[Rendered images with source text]
____
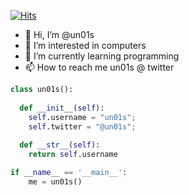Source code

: [![Hits](https://hits.seeyoufarm.com/api/count/incr/badge.svg?url=https%3A%2F%2Fgithub.com%2Fun01s&count_bg=%2379C83D&title_bg=%23555555&icon=&icon_color=%23E7E7E7&title=visitors&edge_flat=false)](https://hits.seeyoufarm.com)

- 👋 Hi, I’m @un01s
- 👀 I’m interested in computers
- 🌱 I’m currently learning programming
- 📫 How to reach me un01s @ twitter

<!---
un01s/un01s is a ✨ special ✨ repository because its `README.md` (this file) appears on your GitHub profile.
You can click the Preview link to take a look at your changes.
--->

```python
class un01s():
    
  def __init__(self):
    self.username = "un01s";
    self.twitter = "@un01s";
    
  def __str__(self):
    return self.username

if __name__ == '__main__':
    me = un01s()
```

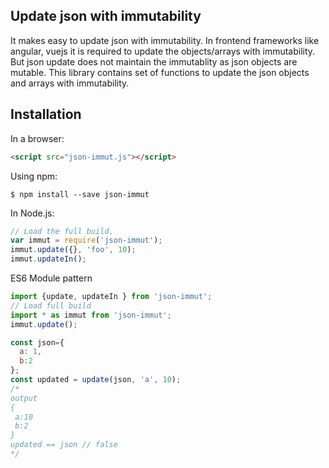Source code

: ## Update json with immutability
It makes easy to update json with immutability. In frontend frameworks like angular, vuejs it is required to update the objects/arrays with immutability. But json update does not maintain the immutablity as json objects are mutable. This library contains set of functions to update the json objects and arrays with immutability.
## Installation
In a browser:
```html
<script src="json-immut.js"></script>
```

Using npm:
```shell
$ npm install --save json-immut
```

In Node.js:
```js
// Load the full build.
var immut = require('json-immut');
immut.update({}, 'foo', 10);
immut.updateIn();
```
ES6 Module pattern
```js
import {update, updateIn } from 'json-immut';
// Load full build
import * as immut from 'json-immut';
immut.update();
```

```javascript
const json={
  a: 1,
  b:2
};
const updated = update(json, 'a', 10);
/*
output
{
 a:10
 b:2
}
updated == json // false
*/
```
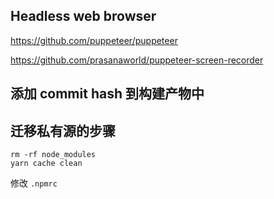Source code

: ## Headless web browser

https://github.com/puppeteer/puppeteer

https://github.com/prasanaworld/puppeteer-screen-recorder

## 添加 commit hash 到构建产物中

## 迁移私有源的步骤

```shell
rm -rf node_modules
yarn cache clean
```

修改 `.npmrc`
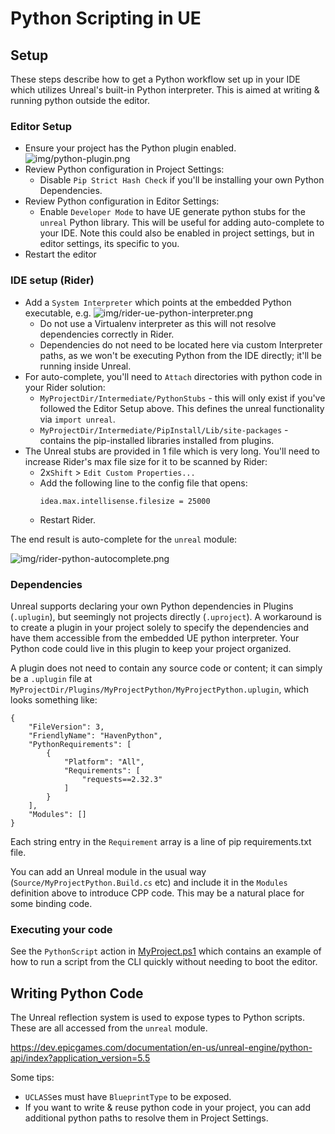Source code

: ﻿# Python Scripting in UE

## Setup

These steps describe how to get a Python workflow set up in your IDE which
utilizes Unreal's built-in Python interpreter. This is aimed at writing & running
python outside the editor.

### Editor Setup

* Ensure your project has the Python plugin enabled.
  ![img/python-plugin.png](img/python-plugin.png)
* Review Python configuration in Project Settings:
  * Disable `Pip Strict Hash Check` if you'll be installing your own Python Dependencies.
* Review Python configuration in Editor Settings:
  * Enable `Developer Mode` to have UE generate python stubs for the `unreal` Python library.
    This will be useful for adding auto-complete to your IDE. Note this could also be enabled
    in project settings, but in editor settings, its specific to you.
* Restart the editor

### IDE setup (Rider)

* Add a `System Interpreter` which points at the embedded Python executable, e.g.
  ![img/rider-ue-python-interpreter.png](img/rider-ue-python-interpreter.png)
  * Do not use a Virtualenv interpreter as this will not resolve dependencies correctly in Rider.
  * Dependencies do not need to be located here via custom Interpreter paths, as we won't be
    executing Python from the IDE directly; it'll be running inside Unreal.
* For auto-complete, you'll need to `Attach` directories with python code in your Rider solution:
  * `MyProjectDir/Intermediate/PythonStubs` - this will only exist if you've followed the Editor Setup above.
    This defines the unreal functionality via `import unreal`.
  * `MyProjectDir/Intermediate/PipInstall/Lib/site-packages` - contains the pip-installed libraries installed
    from plugins.
* The Unreal stubs are provided in 1 file which is very long. You'll need to increase Rider's max file size
  for it to be scanned by Rider:
  * 2x`Shift` > `Edit Custom Properties...`
  * Add the following line to the config file that opens:
    ```
    idea.max.intellisense.filesize = 25000
    ```
  * Restart Rider.

The end result is auto-complete for the `unreal` module:

![img/rider-python-autocomplete.png](img/rider-python-autocomplete.png)

### Dependencies

Unreal supports declaring your own Python dependencies in Plugins (`.uplugin`), but seemingly
not projects directly (`.uproject`). A workaround is to create a plugin in your project solely
to specify the dependencies and have them accessible from the embedded UE python interpreter.
Your Python code could live in this plugin to keep your project organized. 

A plugin does not need to contain any source code or content; it can simply be a `.uplugin` file at
`MyProjectDir/Plugins/MyProjectPython/MyProjectPython.uplugin`, which looks something like:

```
{
	"FileVersion": 3,
	"FriendlyName": "HavenPython",
	"PythonRequirements": [
		{
			"Platform": "All",
			"Requirements": [
				"requests==2.32.3"
			]
		}
	],
	"Modules": []
}
```

Each string entry in the `Requirement` array is a line of pip requirements.txt file.

You can add an Unreal module in the usual way (`Source/MyProjectPython.Build.cs` etc) and include
it in the `Modules` definition above to introduce CPP code. This may be a natural place for some binding
code.

### Executing your code

See the `PythonScript` action in [MyProject.ps1](../MyProject.ps1) which contains an 
example of how to run a script from the CLI quickly without needing to boot the editor.

## Writing Python Code

The Unreal reflection system is used to expose types to Python scripts. These are all accessed from
the `unreal` module.

https://dev.epicgames.com/documentation/en-us/unreal-engine/python-api/index?application_version=5.5

Some tips:
* `UCLASS`es must have `BlueprintType` to be exposed.
* If you want to write & reuse python code in your project, you can add additional python paths to resolve
  them in Project Settings.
____
#### [What the task requires]
Copy out all the data without changing anything, and drop the pictures.

#### [Exercise result]
Source code

: [![Hits](https://hits.seeyoufarm.com/api/count/incr/badge.svg?url=https%3A%2F%2Fgithub.com%2Fun01s&count_bg=%2379C83D&title_bg=%23555555&icon=&icon_color=%23E7E7E7&title=visitors&edge_flat=false)](https://hits.seeyoufarm.com)

- 👋 Hi, I’m @un01s
- 👀 I’m interested in computers
- 🌱 I’m currently learning programming
- 📫 How to reach me un01s @ twitter

<!---
un01s/un01s is a ✨ special ✨ repository because its `README.md` (this file) appears on your GitHub profile.
You can click the Preview link to take a look at your changes.
--->

```python
class un01s():
    
  def __init__(self):
    self.username = "un01s";
    self.twitter = "@un01s";
    
  def __str__(self):
    return self.username

if __name__ == '__main__':
    me = un01s()
```

Source code

: ## Update json with immutability
It makes easy to update json with immutability. In frontend frameworks like angular, vuejs it is required to update the objects/arrays with immutability. But json update does not maintain the immutablity as json objects are mutable. This library contains set of functions to update the json objects and arrays with immutability.
## Installation
In a browser:
```html
<script src="json-immut.js"></script>
```

Using npm:
```shell
$ npm install --save json-immut
```

In Node.js:
```js
// Load the full build.
var immut = require('json-immut');
immut.update({}, 'foo', 10);
immut.updateIn();
```
ES6 Module pattern
```js
import {update, updateIn } from 'json-immut';
// Load full build
import * as immut from 'json-immut';
immut.update();
```

```javascript
const json={
  a: 1,
  b:2
};
const updated = update(json, 'a', 10);
/*
output
{
 a:10
 b:2
}
updated == json // false
*/
```
Source code

: ## Headless web browser

https://github.com/puppeteer/puppeteer

https://github.com/prasanaworld/puppeteer-screen-recorder

## 添加 commit hash 到构建产物中

## 迁移私有源的步骤

```shell
rm -rf node_modules
yarn cache clean
```

修改 `.npmrc`
Source code

: ﻿# Python Scripting in UE

## Setup

These steps describe how to get a Python workflow set up in your IDE which
utilizes Unreal's built-in Python interpreter. This is aimed at writing & running
python outside the editor.

### Editor Setup

* Ensure your project has the Python plugin enabled.
  ![img/python-plugin.png](img/python-plugin.png)
* Review Python configuration in Project Settings:
  * Disable `Pip Strict Hash Check` if you'll be installing your own Python Dependencies.
* Review Python configuration in Editor Settings:
  * Enable `Developer Mode` to have UE generate python stubs for the `unreal` Python library.
    This will be useful for adding auto-complete to your IDE. Note this could also be enabled
    in project settings, but in editor settings, its specific to you.
* Restart the editor

### IDE setup (Rider)

* Add a `System Interpreter` which points at the embedded Python executable, e.g.
  ![img/rider-ue-python-interpreter.png](img/rider-ue-python-interpreter.png)
  * Do not use a Virtualenv interpreter as this will not resolve dependencies correctly in Rider.
  * Dependencies do not need to be located here via custom Interpreter paths, as we won't be
    executing Python from the IDE directly; it'll be running inside Unreal.
* For auto-complete, you'll need to `Attach` directories with python code in your Rider solution:
  * `MyProjectDir/Intermediate/PythonStubs` - this will only exist if you've followed the Editor Setup above.
    This defines the unreal functionality via `import unreal`.
  * `MyProjectDir/Intermediate/PipInstall/Lib/site-packages` - contains the pip-installed libraries installed
    from plugins.
* The Unreal stubs are provided in 1 file which is very long. You'll need to increase Rider's max file size
  for it to be scanned by Rider:
  * 2x`Shift` > `Edit Custom Properties...`
  * Add the following line to the config file that opens:
    ```
    idea.max.intellisense.filesize = 25000
    ```
  * Restart Rider.

The end result is auto-complete for the `unreal` module:

![img/rider-python-autocomplete.png](img/rider-python-autocomplete.png)

### Dependencies

Unreal supports declaring your own Python dependencies in Plugins (`.uplugin`), but seemingly
not projects directly (`.uproject`). A workaround is to create a plugin in your project solely
to specify the dependencies and have them accessible from the embedded UE python interpreter.
Your Python code could live in this plugin to keep your project organized. 

A plugin does not need to contain any source code or content; it can simply be a `.uplugin` file at
`MyProjectDir/Plugins/MyProjectPython/MyProjectPython.uplugin`, which looks something like:

```
{
	"FileVersion": 3,
	"FriendlyName": "HavenPython",
	"PythonRequirements": [
		{
			"Platform": "All",
			"Requirements": [
				"requests==2.32.3"
			]
		}
	],
	"Modules": []
}
```

Each string entry in the `Requirement` array is a line of pip requirements.txt file.

You can add an Unreal module in the usual way (`Source/MyProjectPython.Build.cs` etc) and include
it in the `Modules` definition above to introduce CPP code. This may be a natural place for some binding
code.

### Executing your code

See the `PythonScript` action in [MyProject.ps1](../MyProject.ps1) which contains an 
example of how to run a script from the CLI quickly without needing to boot the editor.

## Writing Python Code

The Unreal reflection system is used to expose types to Python scripts. These are all accessed from
the `unreal` module.

https://dev.epicgames.com/documentation/en-us/unreal-engine/python-api/index?application_version=5.5

Some tips:
* `UCLASS`es must have `BlueprintType` to be exposed.
* If you want to write & reuse python code in your project, you can add additional python paths to resolve
  them in Project Settings.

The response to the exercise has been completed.